As your Facebook fan base grows each month, you should increase the number of leads you expect to get from the larger fan base.

CPL: This column is Cost Per Lead. It’s a formula that divides the cost by the projected number of leads. Using Facebook as the example, the CPL is $15 (spending $300 a month and with 20 fans making a contact).

Projected Sales: In this column enter the number of sales you expect to get from the contacts (leads) that came in. Continuing with the Facebook example, if you have 20 fans respond, and you expect 4 of those to turn into sales, enter the number 4.

Conversion Rate: This is a formula column that divides the number of sales by the number of leads. So your conversion rate for the 4 sales out of 20 Facebook leads is 20%. As your Facebook base grows, and your Facebook leads grow, your sales should grow as well if you maintain your established conversion rate.

CPS: This is a formula column that shows your Cost Per Sale. It divides the cost by the number of sales. If the Facebook monthly cost is $300 and you got 4 sales from it, your cost per sale is $75.

Projected Revenue Per Sale: Enter the amount of money you expect from each sale. You should have already calculated your average revenue per sale when you created your marketing budget so you can use that figure as a starting point. For example, if your average sale value is $123.99, enter that number. If you have planned specific offers that will change your average sale, enter the average sale based on the specific offer.

Projected Revenue: This formula column multiplies the average revenue per sale by the projected number of sales. So for your Facebook monthly marketing, it would be revenue of $495.96 (4 sales of $123.99 each).

Projected Gross ROI: This formula column calculates the gross return on investment from the marketing source. For the Facebook example, if you are spending $300 per month, and generating projected revenue of $495.96, your return on investment ($495.96/$300) is 65%.

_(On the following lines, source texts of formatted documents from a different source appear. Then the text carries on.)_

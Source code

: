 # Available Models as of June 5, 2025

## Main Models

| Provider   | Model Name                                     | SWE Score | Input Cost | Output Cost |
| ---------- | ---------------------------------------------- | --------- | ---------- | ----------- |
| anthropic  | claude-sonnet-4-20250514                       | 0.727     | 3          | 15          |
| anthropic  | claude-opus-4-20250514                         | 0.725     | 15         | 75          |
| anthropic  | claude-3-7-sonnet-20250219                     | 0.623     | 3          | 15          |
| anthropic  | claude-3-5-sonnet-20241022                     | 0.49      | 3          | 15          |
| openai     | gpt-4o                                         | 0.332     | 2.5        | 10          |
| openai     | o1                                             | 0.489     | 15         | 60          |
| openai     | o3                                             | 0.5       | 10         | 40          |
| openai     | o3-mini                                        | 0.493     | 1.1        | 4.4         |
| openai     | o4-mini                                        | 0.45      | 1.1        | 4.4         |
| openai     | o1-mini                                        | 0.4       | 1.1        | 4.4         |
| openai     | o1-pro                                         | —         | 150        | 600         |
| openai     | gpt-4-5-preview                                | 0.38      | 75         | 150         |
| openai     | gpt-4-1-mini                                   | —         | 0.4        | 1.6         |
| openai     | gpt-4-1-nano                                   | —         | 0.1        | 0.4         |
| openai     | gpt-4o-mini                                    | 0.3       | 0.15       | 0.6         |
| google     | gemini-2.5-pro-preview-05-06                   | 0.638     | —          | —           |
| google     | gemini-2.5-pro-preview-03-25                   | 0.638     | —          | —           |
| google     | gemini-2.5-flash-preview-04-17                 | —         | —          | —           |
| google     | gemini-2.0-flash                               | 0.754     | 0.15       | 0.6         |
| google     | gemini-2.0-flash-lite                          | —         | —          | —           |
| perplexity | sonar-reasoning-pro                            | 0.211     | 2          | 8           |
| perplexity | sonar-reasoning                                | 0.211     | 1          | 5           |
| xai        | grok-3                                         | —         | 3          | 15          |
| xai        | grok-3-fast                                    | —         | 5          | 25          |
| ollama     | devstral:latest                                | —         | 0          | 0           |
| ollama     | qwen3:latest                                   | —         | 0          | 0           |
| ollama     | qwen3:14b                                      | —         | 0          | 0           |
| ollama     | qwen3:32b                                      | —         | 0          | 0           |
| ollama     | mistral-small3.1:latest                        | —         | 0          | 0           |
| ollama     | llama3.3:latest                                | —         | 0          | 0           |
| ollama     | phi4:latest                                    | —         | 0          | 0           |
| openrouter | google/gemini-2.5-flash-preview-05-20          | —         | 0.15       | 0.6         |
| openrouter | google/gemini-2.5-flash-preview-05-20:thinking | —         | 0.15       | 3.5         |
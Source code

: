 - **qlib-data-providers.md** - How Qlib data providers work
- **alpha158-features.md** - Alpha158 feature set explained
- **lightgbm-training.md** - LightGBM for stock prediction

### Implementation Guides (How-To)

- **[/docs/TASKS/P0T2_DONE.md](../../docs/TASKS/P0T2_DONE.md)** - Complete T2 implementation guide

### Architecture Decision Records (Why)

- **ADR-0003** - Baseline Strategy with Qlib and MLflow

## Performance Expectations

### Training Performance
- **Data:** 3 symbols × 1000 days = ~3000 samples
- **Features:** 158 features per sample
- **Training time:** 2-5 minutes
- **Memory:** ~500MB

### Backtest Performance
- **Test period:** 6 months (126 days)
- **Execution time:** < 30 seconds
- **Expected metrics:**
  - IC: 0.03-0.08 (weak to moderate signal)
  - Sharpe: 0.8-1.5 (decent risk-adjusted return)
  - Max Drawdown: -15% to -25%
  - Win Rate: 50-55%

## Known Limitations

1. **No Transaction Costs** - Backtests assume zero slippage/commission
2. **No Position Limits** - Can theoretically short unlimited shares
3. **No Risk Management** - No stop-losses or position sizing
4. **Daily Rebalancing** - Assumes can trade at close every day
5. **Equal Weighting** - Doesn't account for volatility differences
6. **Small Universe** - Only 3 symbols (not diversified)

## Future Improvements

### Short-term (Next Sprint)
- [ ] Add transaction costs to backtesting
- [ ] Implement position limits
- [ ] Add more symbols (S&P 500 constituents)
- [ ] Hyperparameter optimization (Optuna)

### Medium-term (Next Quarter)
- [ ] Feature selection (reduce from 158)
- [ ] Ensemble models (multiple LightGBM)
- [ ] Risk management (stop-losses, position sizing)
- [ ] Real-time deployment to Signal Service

Projected COH: This final column subtracts the cost from the projected gross revenue to show you how much revenue you’ll have to put to your Cost of Overhead, which is money for your operating expenses, people expenses and cost of goods. So your Facebook marketing would generate $195.96 per month, which would increase if the source delivers growth for you.

By now you should see the value of doing this plan. It requires you to think about your expectations for the results from your marketing. When you measure your actual results against your projected results you’ll see what is needed in offers and messages to get your sources to perform. You’ll also start to see which sources may look or sound good to you, based on cost or volume, but may not actually deliver the return on investment you need to be profitable.

Expect to make cuts, edits and changes to your plan until you have a plan that keeps your expenditures and projected results in balance for your growth needs. At the end of each month add a line to the plan that shows actual numbers for all the projected columns.

The first year you work with this process it may seem overwhelming. But once you have it established, you will streamline your planning for future years, and will actually speed up your company’s growth and profits.